Reliability of Results: If the candidate model pool is not comprehensive, the results from RootTracker may be unreliable, limiting its practical application.

问题

Comprehensiveness of the Candidate Model Pool: How do the authors ensure the comprehensiveness of the candidate model pool, and how do they handle models not in the pool? Optimization of Computational Efficiency: Have the authors considered optimizing the algorithm to reduce the number of comparison rounds, thereby lowering computational costs? Improvement of Comparison Method: Is it possible to reduce the necessary number of comparison rounds through other methods, such as machine learning or statistical analysis?

评论
  1. It is difficult to expect a model to perform well on unseen data, even if LLMs that perform well now do so based on their corpus (known information). However, we can improve performance or reduce misinformation through several methods: firstly, by increasing the size of the model candidate pool to include more commonly used models. Secondly, by listing all the models in the model candidate pool and stating that results from models not included in this list are unreliable. Thirdly, by retaining the cosine distance information used in model judgments (converting cosine distance information to confidence levels). If a model's response has a large cosine distance from that of known models (or a low confidence level), we consider it less reliable.

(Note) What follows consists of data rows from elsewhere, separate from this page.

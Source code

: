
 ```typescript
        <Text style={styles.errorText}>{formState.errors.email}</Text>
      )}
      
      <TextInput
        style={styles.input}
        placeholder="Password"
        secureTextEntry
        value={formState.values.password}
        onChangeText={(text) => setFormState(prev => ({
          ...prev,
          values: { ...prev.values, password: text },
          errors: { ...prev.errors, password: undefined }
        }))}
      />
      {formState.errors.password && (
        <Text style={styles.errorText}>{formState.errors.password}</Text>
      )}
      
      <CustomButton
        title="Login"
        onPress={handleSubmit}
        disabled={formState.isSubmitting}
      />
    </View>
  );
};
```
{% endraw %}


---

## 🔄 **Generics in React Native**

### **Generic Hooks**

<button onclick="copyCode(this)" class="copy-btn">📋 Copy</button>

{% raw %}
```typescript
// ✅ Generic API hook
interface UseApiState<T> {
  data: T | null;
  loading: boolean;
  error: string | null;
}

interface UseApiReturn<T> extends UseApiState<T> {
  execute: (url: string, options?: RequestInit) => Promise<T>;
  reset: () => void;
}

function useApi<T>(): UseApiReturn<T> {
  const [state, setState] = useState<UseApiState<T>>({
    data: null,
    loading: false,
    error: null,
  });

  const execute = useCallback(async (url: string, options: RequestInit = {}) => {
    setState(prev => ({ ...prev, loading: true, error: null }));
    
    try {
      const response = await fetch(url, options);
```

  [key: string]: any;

  2. Firstly, the computational cost of multiple rounds of comparison is not actually that high. With a double-elimination format, for n candidate models, only 2n-2 comparisons are needed, which is a linear increase. Secondly, we store the model's input (prompt) and output (which takes up very little space), and judgments are made based on kNN (which is very fast). Therefore, as the number of models increases, the impact on storage resources and computing speed is minor. Additionally, since training large models from scratch is difficult, there are not many commonly used pretrained (original) models, so a very large candidate pool does not occur.

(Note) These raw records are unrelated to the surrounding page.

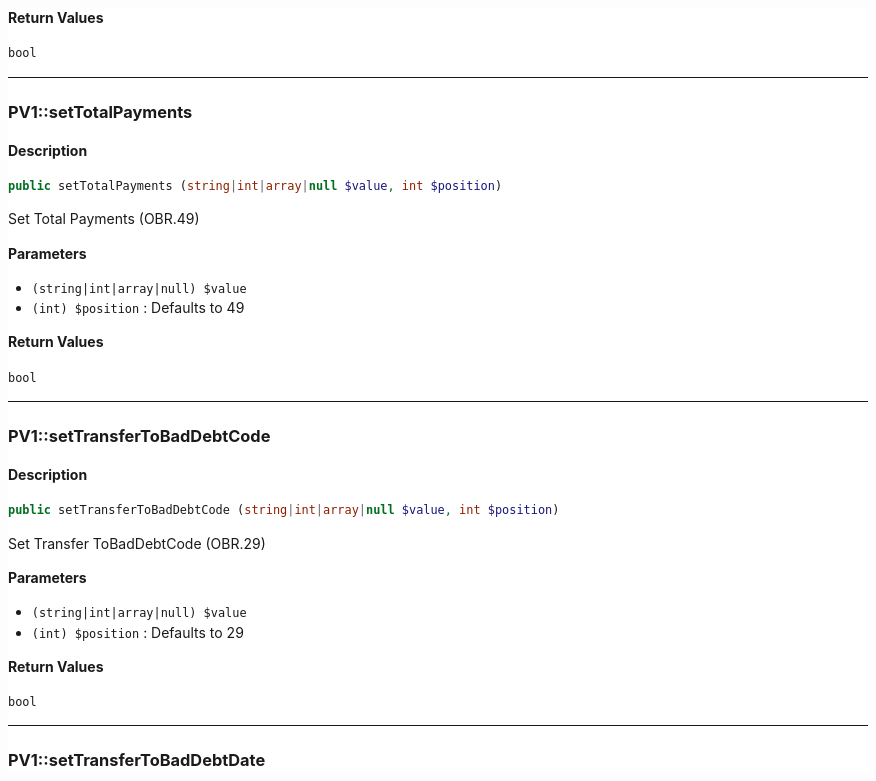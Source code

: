 **Return Values**

`bool`




<hr />


### PV1::setTotalPayments  

**Description**

```php
public setTotalPayments (string|int|array|null $value, int $position)
```

Set Total Payments (OBR.49) 

 

**Parameters**

* `(string|int|array|null) $value`
* `(int) $position`
: Defaults to 49  

**Return Values**

`bool`




<hr />


### PV1::setTransferToBadDebtCode  

**Description**

```php
public setTransferToBadDebtCode (string|int|array|null $value, int $position)
```

Set Transfer ToBadDebtCode (OBR.29) 

 

**Parameters**

* `(string|int|array|null) $value`
* `(int) $position`
: Defaults to 29  

**Return Values**

`bool`




<hr />


### PV1::setTransferToBadDebtDate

  3. This article is only aimed at the application scenario of judging original models and does not have high testing requirements for different scenarios. Additionally, as a very new research direction (to our knowledge, we are the second work), there are no datasets available for use (creating datasets would presumably be another task).

  4. Issues related to comparison efficiency have already been explained in point 2.

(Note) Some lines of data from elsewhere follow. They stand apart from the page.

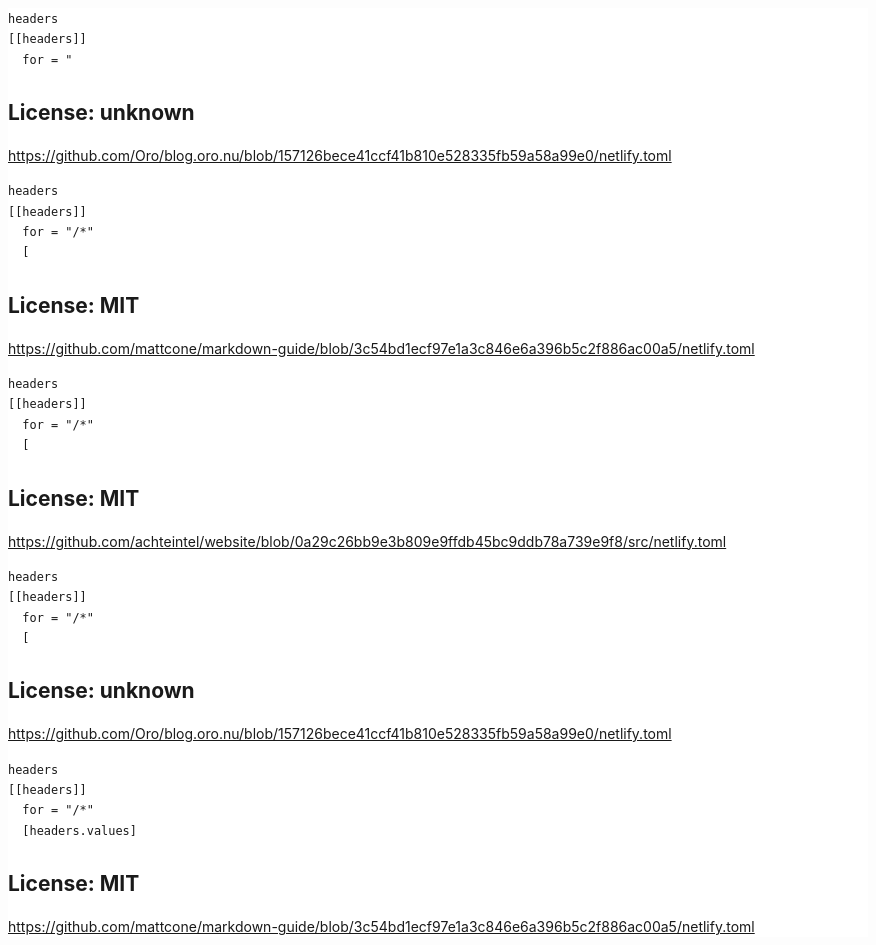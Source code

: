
 ```
headers
[[headers]]
  for = "
```


## License: unknown
https://github.com/Oro/blog.oro.nu/blob/157126bece41ccf41b810e528335fb59a58a99e0/netlify.toml

```
headers
[[headers]]
  for = "/*"
  [
```


## License: MIT
https://github.com/mattcone/markdown-guide/blob/3c54bd1ecf97e1a3c846e6a396b5c2f886ac00a5/netlify.toml

```
headers
[[headers]]
  for = "/*"
  [
```


## License: MIT
https://github.com/achteintel/website/blob/0a29c26bb9e3b809e9ffdb45bc9ddb78a739e9f8/src/netlify.toml

```
headers
[[headers]]
  for = "/*"
  [
```


## License: unknown
https://github.com/Oro/blog.oro.nu/blob/157126bece41ccf41b810e528335fb59a58a99e0/netlify.toml

```
headers
[[headers]]
  for = "/*"
  [headers.values]
```


## License: MIT
https://github.com/mattcone/markdown-guide/blob/3c54bd1ecf97e1a3c846e6a396b5c2f886ac00a5/netlify.toml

  5. As described in point 1, and as early work in this direction, our goal is more to provide a way of thinking to solve problems. Regarding the performance of the methods, we will continue to make improvements in future work.

AC 元评审

"RootTracker: A Lightweight Framework to Trace Original Models of Fine-tuned LLMs in Black-Box Conditions". Based on a database of 1000 prompts generated by API LLMs tasked with generating prompts that would distinguish finetuned models, the submission runs a tournament evaluation of trained pairwise classifiers to evaluate whether a given finetuned model can be traced to a candidate from a small list of base models. Reviewers point out a number of surface-level issues, which the authors partially address, but also note on the limited scalability of the actual evaluation (on only 1B models, and only over candidate sets of size 10), and the limited effectiveness. Even in the restricted setting discussed in the experimental section, the false positive rate of the proposed detector is high.

There are also a number of simple baselines that would have been good to provide, such as established approaches based on analyzing the output of these models in general, such as LLM detectors, or unigram distribution comparisons.

Additionally, the writing of the manuscript could be improved greatly to be made more concise. For example, I entirely do not understand why the submission claims that this scheme is particularly lightweight, modular, and extensible? Similar writing can be found throughout this submission which does not work in the author's favor.

In summary, I do not recommend acceptance of this submission.

审稿人讨论附加意见

This metareview was based of my own rereading of the submission, and the reviews of tnUe and Bb3M.

最终决定

Reject

撤稿通知

I have read and agree with the venue's withdrawal policy on behalf of myself and my co-authors.